The 24-year-old veteran from Long Island could face up to 15 years in prison if convicted of recklessly killing a homeless subway rider.

MANHATTAN (CN) — Eleven days after he killed an unruly passenger aboard a New York City F train by putting him in a chokehold, Daniel Penny of Long Island turned himself in to law enforcement Friday morning.

Penny, 24, voluntarily surrendered at the 5th Precinct police station in Chinatown shortly after 8 a.m. Later that afternoon, Penny was arraigned in Manhattan criminal court on a charge of second-degree manslaughter, which could carry a jail term of up to 15 years.

A judge authorized Penny's release on a $100,000 partially secured bond at the conclusion of the 20-minute proceeding, and Penny walked free without entering a plea.

The terms of release on bail require Penny to pay about $6,000 now, to surrender his passport and not to leave New York without approval.

A phalanx of court officers escorted the defendant to a back exit of courthouse, wearing a black suit with no tie, and black Vans skate sneakers.

Manhattan prosecutors said they are seeking a grand jury indictment. Penny is due back in court on July 17.

Penny served in the U.S. Marine Corps from 2017 to 2021 and was assigned as a rifleman to the Camp Lejeune Marine base in Jacksonville, North Carolina. He previously in West Islip in Suffolk County on Long Island.

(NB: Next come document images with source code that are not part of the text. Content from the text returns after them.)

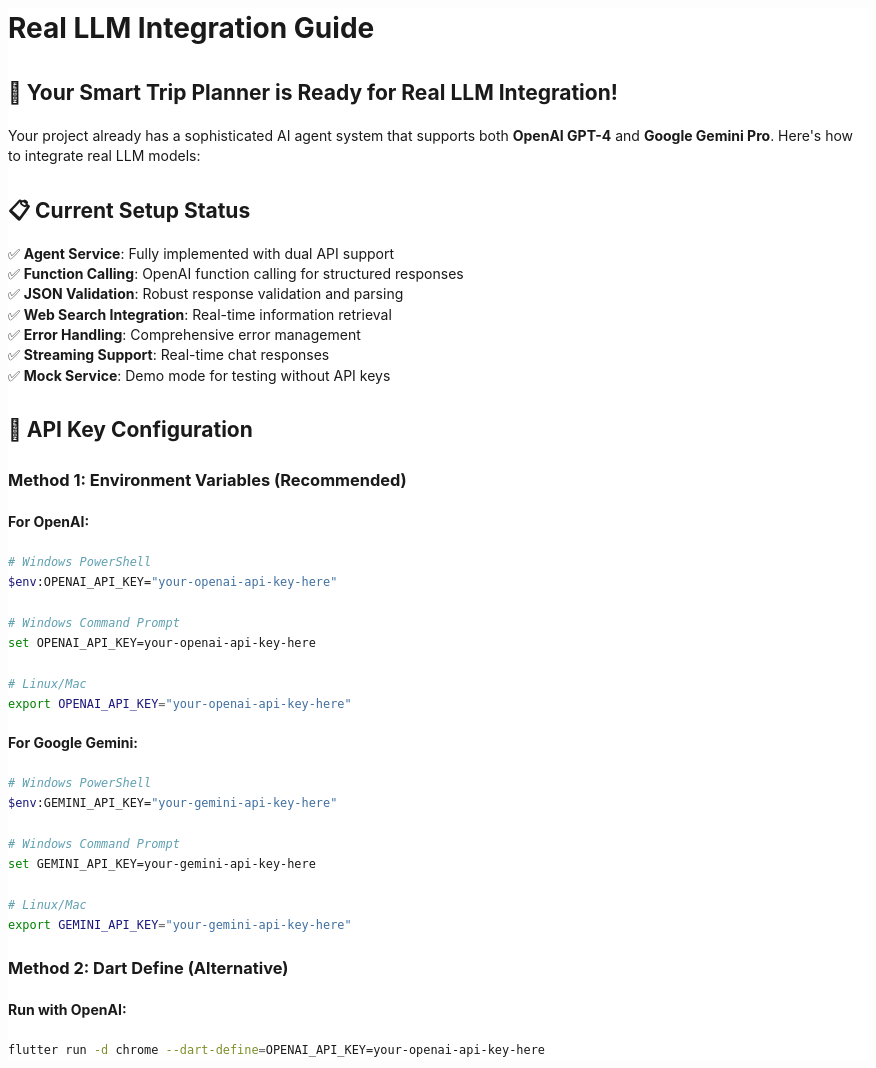# Real LLM Integration Guide

## 🚀 Your Smart Trip Planner is Ready for Real LLM Integration!

Your project already has a sophisticated AI agent system that supports both **OpenAI GPT-4** and **Google Gemini Pro**. Here's how to integrate real LLM models:

## 📋 Current Setup Status

✅ **Agent Service**: Fully implemented with dual API support  
✅ **Function Calling**: OpenAI function calling for structured responses  
✅ **JSON Validation**: Robust response validation and parsing  
✅ **Web Search Integration**: Real-time information retrieval  
✅ **Error Handling**: Comprehensive error management  
✅ **Streaming Support**: Real-time chat responses  
✅ **Mock Service**: Demo mode for testing without API keys  

## 🔑 API Key Configuration

### Method 1: Environment Variables (Recommended)

#### For OpenAI:
```bash
# Windows PowerShell
$env:OPENAI_API_KEY="your-openai-api-key-here"

# Windows Command Prompt
set OPENAI_API_KEY=your-openai-api-key-here

# Linux/Mac
export OPENAI_API_KEY="your-openai-api-key-here"
```

#### For Google Gemini:
```bash
# Windows PowerShell
$env:GEMINI_API_KEY="your-gemini-api-key-here"

# Windows Command Prompt
set GEMINI_API_KEY=your-gemini-api-key-here

# Linux/Mac
export GEMINI_API_KEY="your-gemini-api-key-here"
```

### Method 2: Dart Define (Alternative)

#### Run with OpenAI:
```bash
flutter run -d chrome --dart-define=OPENAI_API_KEY=your-openai-api-key-here
```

Prosecutors said Friday that Penny currently lives in New York City, where he attended college.

Speaking about his client's self-surrender, Penny’s attorney Thomas Kenniff told reporters outside of the police station: “He did so voluntarily and with the sort of dignity and integrity that is characteristic of his history of service to this great nation."

The killing of Jordan Neely, which was captured on video, and the delay in bringing charges, stirred outrage and debates about the response to mental illness in the nation’s largest transit system. Authorities removed the body of the 30-year-old on May 1 from a train stopped in Lower Manhattan at Broadway-Lafayette, and the city’s medical examiner ruled his cause of death compression of the neck.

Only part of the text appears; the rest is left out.